European Journalists Targeted by Paragon Spyware, Citizen Lab Confirms

Researchers have uncovered the first forensic evidence indicating that the iPhones of at least two European journalists were compromised by Graphite, spyware developed by Paragon Solutions. In a report dated June 12, experts from the University of Toronto’s Citizen Lab confirmed, with high confidence, that the devices belonging to an anonymous European journalist and Italian journalist Ciro Pellegrino were infected with this malicious software.

The researchers noted, “We identify an indicator linking both cases to the same Paragon operator.” Apple confirmed to the researchers that the zero-click attack utilized in these incidents exploited a significant vulnerability (CVSSv3 score of 9.8) in iOS. This flaw, designated as CVE-2025-43200, is linked to a logic error when handling maliciously crafted images or videos shared via iCloud Links and has been resolved in the latest version of iOS (18.3.1).

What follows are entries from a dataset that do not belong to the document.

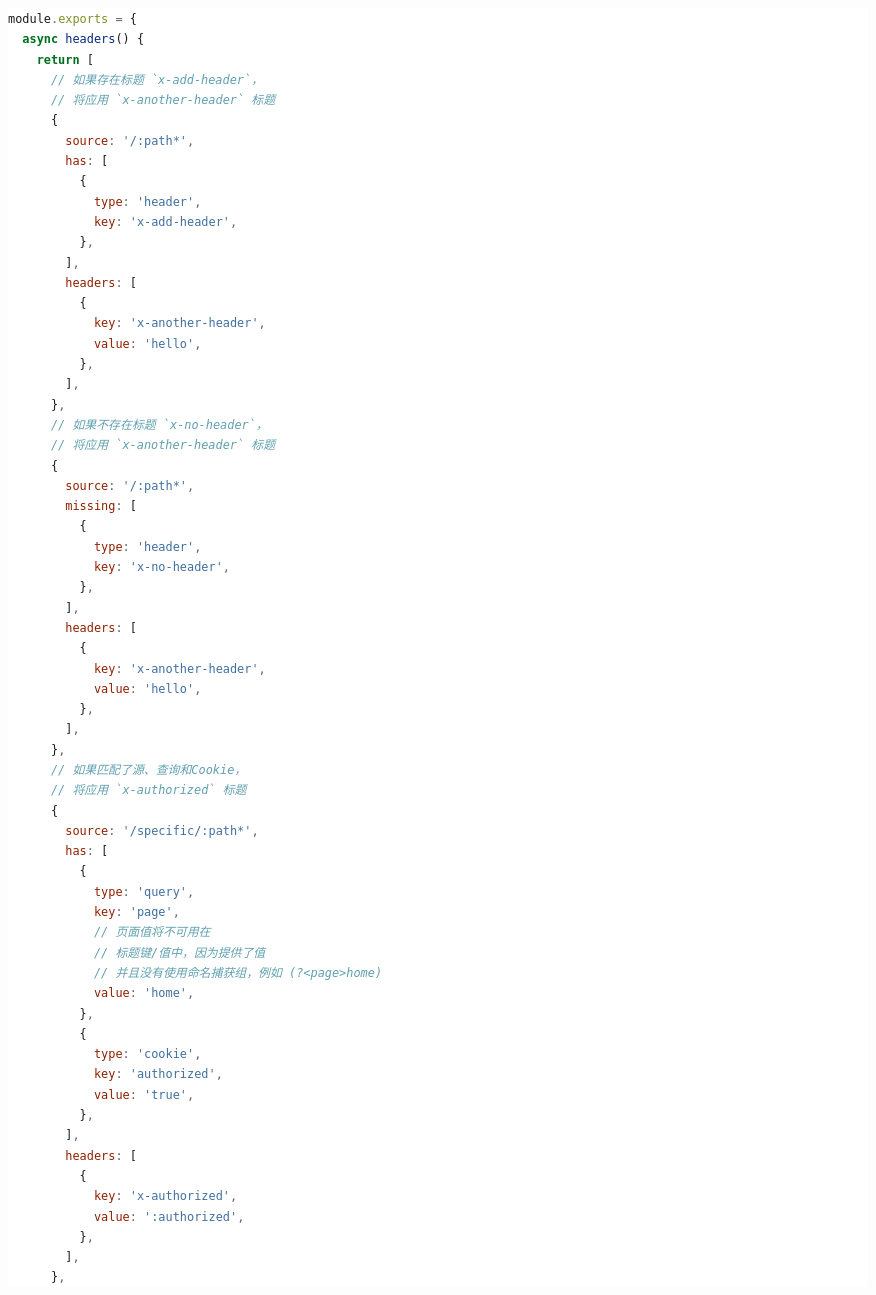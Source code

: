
 ```js filename="next.config.js"
module.exports = {
  async headers() {
    return [
      // 如果存在标题 `x-add-header`，
      // 将应用 `x-another-header` 标题
      {
        source: '/:path*',
        has: [
          {
            type: 'header',
            key: 'x-add-header',
          },
        ],
        headers: [
          {
            key: 'x-another-header',
            value: 'hello',
          },
        ],
      },
      // 如果不存在标题 `x-no-header`，
      // 将应用 `x-another-header` 标题
      {
        source: '/:path*',
        missing: [
          {
            type: 'header',
            key: 'x-no-header',
          },
        ],
        headers: [
          {
            key: 'x-another-header',
            value: 'hello',
          },
        ],
      },
      // 如果匹配了源、查询和Cookie，
      // 将应用 `x-authorized` 标题
      {
        source: '/specific/:path*',
        has: [
          {
            type: 'query',
            key: 'page',
            // 页面值将不可用在
            // 标题键/值中，因为提供了值
            // 并且没有使用命名捕获组，例如 (?<page>home)
            value: 'home',
          },
          {
            type: 'cookie',
            key: 'authorized',
            value: 'true',
          },
        ],
        headers: [
          {
            key: 'x-authorized',
            value: ':authorized',
          },
        ],
      },
```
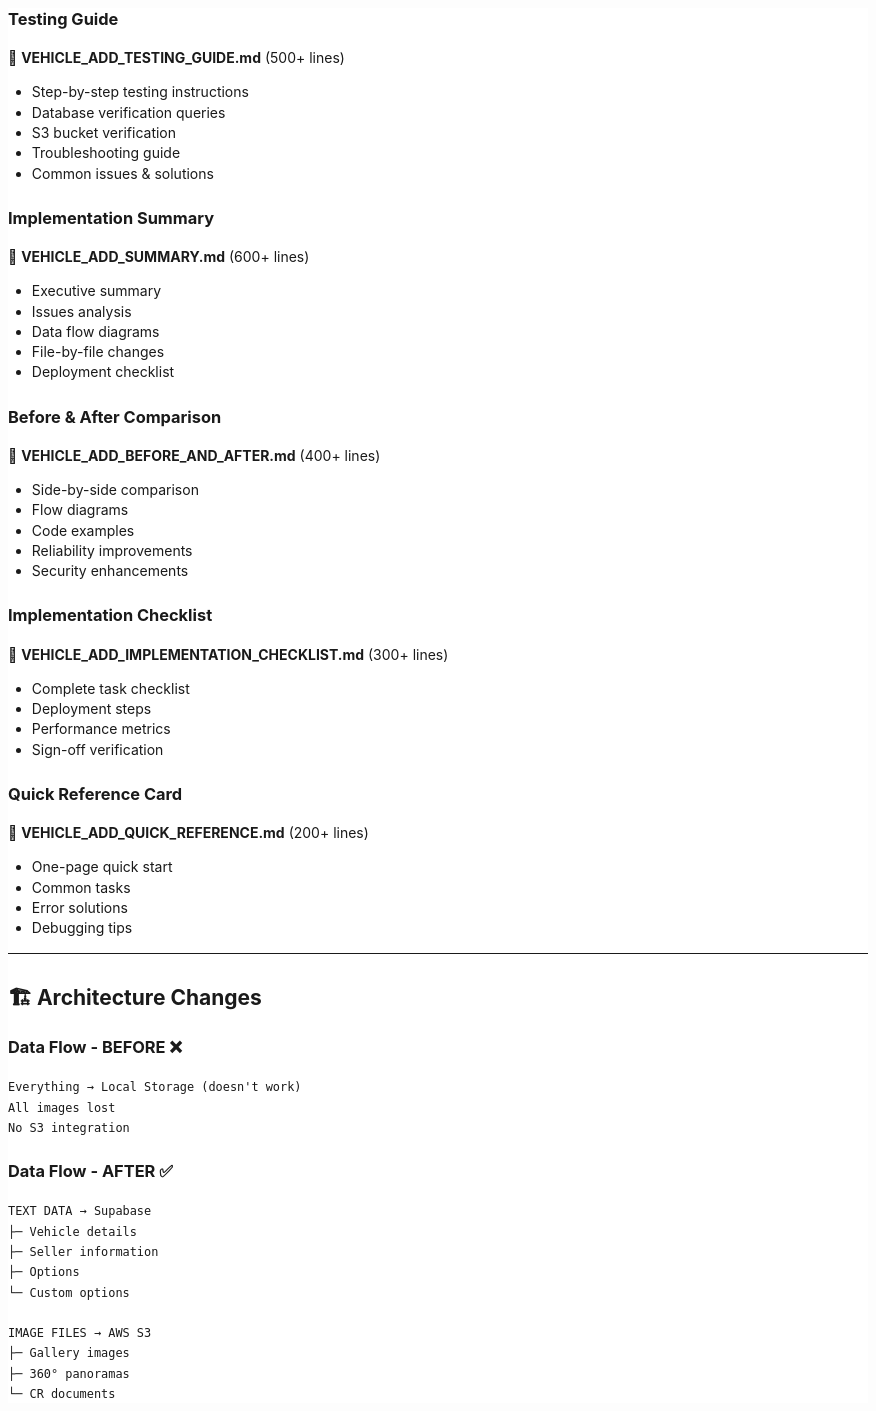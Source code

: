 ### Testing Guide
📄 **VEHICLE_ADD_TESTING_GUIDE.md** (500+ lines)
- Step-by-step testing instructions
- Database verification queries
- S3 bucket verification
- Troubleshooting guide
- Common issues & solutions

### Implementation Summary
📄 **VEHICLE_ADD_SUMMARY.md** (600+ lines)
- Executive summary
- Issues analysis
- Data flow diagrams
- File-by-file changes
- Deployment checklist

### Before & After Comparison
📄 **VEHICLE_ADD_BEFORE_AND_AFTER.md** (400+ lines)
- Side-by-side comparison
- Flow diagrams
- Code examples
- Reliability improvements
- Security enhancements

### Implementation Checklist
📄 **VEHICLE_ADD_IMPLEMENTATION_CHECKLIST.md** (300+ lines)
- Complete task checklist
- Deployment steps
- Performance metrics
- Sign-off verification

### Quick Reference Card
📄 **VEHICLE_ADD_QUICK_REFERENCE.md** (200+ lines)
- One-page quick start
- Common tasks
- Error solutions
- Debugging tips

---

## 🏗️ Architecture Changes

### Data Flow - BEFORE ❌
```
Everything → Local Storage (doesn't work)
All images lost
No S3 integration
```

### Data Flow - AFTER ✅
```
TEXT DATA → Supabase
├─ Vehicle details
├─ Seller information
├─ Options
└─ Custom options

IMAGE FILES → AWS S3
├─ Gallery images
├─ 360° panoramas
└─ CR documents

```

The forensic analysis conducted by Citizen Lab was prompted by an alert from Apple on April 29, 2025, which indicated that a specific group of iOS users had become targets of sophisticated spyware. Following this, two journalists submitted their devices for investigation, leading to the discovery that one journalist’s device had been compromised with Graphite spyware in January and early February 2025 while operating on iOS version 18.2.1.

The researchers expressed high confidence in attributing the breach to Graphite due to logs indicating that the device had made requests to a server, which corresponded with a fingerprint linked to Paragon’s spyware. Pellegrino’s willingness to allow analysis of his devices revealed that the same iMessage account used to target the unnamed journalist was involved in a Graphite zero-click infection attempt.

Furthermore, another journalist, Francesco Cancellato, editor of Fanpage.it, was warned via WhatsApp in January 2025 of attempts to infect his device with Paragon’s Graphite spyware. Forensic analysis of Cancellato’s Android device did not confirm a successful infection.

These revelations follow a report from the Italian government’s parliamentary committee, COPASIR, indicating that the government had previously employed Paragon’s Graphite spyware against individuals Luca Casarini and Giuseppe “Beppe” Caccia. Reports suggest that Paragon had offered to assist in investigating Cancellato, the targeted journalist, but the Italian government declined this offer citing national security concerns. They maintained that cooperation with Paragon could jeopardize their reputation with international peer services and refuted claims that they had mutually dissolved their contract with Paragon, despite the company asserting that their agreements had been unilaterally terminated.

COPASIR clarified its decision to bypass Paragon’s cooperation, opting instead for direct access to Paragon’s databases and expressing intentions to declassify their testimonies to the committee.